Unless you were raised by wolves, you probably heard at least a few of the following as you were growing up: “Don’t do that…. Why don’t you ever listen?… Wipe that look off your face…. You shouldn’t feel that way…. You should have known better…. You should be ashamed of yourself…. I can’t believe you did that…. It serves you right…. What were you thinking of?… The nurses must have dropped you on your head…. I had great hopes for you…. Don’t talk back to me…. Do as you are told…. Don’t you ever think about anyone else?” Somewhere along the line we conclude there is something wrong with us. What else could we conclude? If there were nothing wrong with us, people would not say those things, would they?

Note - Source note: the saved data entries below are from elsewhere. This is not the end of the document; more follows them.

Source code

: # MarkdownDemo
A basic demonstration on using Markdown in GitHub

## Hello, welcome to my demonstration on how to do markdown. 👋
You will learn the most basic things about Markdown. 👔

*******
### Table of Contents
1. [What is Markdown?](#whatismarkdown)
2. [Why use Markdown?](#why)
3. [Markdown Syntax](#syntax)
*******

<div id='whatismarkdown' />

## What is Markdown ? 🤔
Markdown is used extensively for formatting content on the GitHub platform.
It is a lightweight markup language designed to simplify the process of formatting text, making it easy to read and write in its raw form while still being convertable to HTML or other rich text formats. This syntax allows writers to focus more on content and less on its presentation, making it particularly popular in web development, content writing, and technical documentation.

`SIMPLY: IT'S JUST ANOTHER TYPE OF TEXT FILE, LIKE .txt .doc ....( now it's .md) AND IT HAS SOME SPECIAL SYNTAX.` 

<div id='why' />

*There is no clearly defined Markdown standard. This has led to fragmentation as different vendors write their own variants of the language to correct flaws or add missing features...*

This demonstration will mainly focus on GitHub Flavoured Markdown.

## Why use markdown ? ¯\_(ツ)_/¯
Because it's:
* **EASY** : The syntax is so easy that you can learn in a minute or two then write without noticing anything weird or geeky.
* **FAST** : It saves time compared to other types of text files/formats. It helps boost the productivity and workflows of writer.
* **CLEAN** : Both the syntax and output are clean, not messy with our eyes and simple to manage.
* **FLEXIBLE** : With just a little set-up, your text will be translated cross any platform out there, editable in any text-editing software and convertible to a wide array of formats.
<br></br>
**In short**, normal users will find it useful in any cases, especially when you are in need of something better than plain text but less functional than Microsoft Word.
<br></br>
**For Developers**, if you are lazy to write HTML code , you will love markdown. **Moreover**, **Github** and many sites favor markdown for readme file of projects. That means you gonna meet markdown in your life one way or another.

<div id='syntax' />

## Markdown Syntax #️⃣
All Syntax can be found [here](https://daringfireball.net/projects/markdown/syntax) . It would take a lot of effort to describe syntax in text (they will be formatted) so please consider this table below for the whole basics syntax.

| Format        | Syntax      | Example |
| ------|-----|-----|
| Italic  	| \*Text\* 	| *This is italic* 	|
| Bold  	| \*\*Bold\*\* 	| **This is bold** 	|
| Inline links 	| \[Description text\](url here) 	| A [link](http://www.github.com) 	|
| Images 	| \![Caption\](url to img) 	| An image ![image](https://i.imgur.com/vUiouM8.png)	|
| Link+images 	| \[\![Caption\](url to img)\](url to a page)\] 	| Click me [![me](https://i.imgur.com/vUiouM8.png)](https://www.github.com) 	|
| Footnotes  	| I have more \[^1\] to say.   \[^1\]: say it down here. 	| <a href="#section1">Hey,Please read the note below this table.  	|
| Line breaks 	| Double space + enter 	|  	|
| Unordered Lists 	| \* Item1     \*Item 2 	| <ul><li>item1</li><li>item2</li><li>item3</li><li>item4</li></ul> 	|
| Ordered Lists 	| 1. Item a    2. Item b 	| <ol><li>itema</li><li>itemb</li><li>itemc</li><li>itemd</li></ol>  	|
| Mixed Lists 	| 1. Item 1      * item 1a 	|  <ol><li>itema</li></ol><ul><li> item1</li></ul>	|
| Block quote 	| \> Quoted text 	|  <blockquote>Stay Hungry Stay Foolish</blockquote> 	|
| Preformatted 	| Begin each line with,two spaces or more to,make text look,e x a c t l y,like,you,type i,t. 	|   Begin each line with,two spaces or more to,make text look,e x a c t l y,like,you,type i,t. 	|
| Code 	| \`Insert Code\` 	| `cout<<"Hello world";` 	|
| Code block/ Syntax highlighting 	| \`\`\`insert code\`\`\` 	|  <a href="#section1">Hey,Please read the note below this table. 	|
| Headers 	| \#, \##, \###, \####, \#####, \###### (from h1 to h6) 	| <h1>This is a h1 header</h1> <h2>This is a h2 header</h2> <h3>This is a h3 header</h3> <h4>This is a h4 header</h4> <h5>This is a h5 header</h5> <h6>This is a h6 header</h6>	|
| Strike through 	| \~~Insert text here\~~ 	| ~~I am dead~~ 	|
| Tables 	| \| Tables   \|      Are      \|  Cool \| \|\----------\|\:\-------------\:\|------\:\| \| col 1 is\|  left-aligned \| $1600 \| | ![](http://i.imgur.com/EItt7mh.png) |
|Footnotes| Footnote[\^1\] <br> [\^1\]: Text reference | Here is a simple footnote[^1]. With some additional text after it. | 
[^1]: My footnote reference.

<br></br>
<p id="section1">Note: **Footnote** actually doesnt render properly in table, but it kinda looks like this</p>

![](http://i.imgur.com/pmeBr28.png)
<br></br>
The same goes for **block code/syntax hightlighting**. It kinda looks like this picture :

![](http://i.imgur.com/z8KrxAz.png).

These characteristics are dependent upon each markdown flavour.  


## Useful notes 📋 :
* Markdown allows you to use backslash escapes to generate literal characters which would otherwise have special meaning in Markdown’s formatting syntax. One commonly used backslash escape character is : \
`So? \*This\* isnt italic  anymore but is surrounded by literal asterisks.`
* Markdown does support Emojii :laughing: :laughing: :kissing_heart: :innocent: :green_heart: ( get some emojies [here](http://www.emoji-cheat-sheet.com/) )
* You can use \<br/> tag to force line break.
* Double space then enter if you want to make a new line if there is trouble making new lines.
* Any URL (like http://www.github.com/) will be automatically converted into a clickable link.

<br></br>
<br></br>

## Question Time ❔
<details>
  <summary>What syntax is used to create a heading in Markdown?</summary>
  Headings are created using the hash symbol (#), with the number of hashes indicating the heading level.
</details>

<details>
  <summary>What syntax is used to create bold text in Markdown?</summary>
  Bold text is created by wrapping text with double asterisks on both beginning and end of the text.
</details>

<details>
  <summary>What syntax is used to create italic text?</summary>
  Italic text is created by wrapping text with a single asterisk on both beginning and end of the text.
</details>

Being intelligent creatures, we soon take over the job of punishing ourselves, punishment being the way to improve so that we can be who and how we should be. We learn the self-improvement process as quickly as possible so we can fix ourselves before anyone else notices we need fixing. As a result, most people grow up with an unshakable belief that the primary reason they are “good” is that they punish themselves when they are “bad.” The very thought of not punishing ourselves when we make mistakes, say and do stupid things, feel inappropriate feelings, or act “bad,” makes us nervous: If I don’t punish myself when I do something wrong, what will keep me from doing it again? I might do even worse things! To this I would say that one process does not lead to another. Punishment does not make us good, punishment makes us punishing

Cheri Huber, There is nothing wrong with us

4 thoughts on “Fixing and punishing ourselves

  1. I totally agree that ”Punishment does not make us good, punishment makes us punishing”. Thank you for reminding me that I am OK as I am!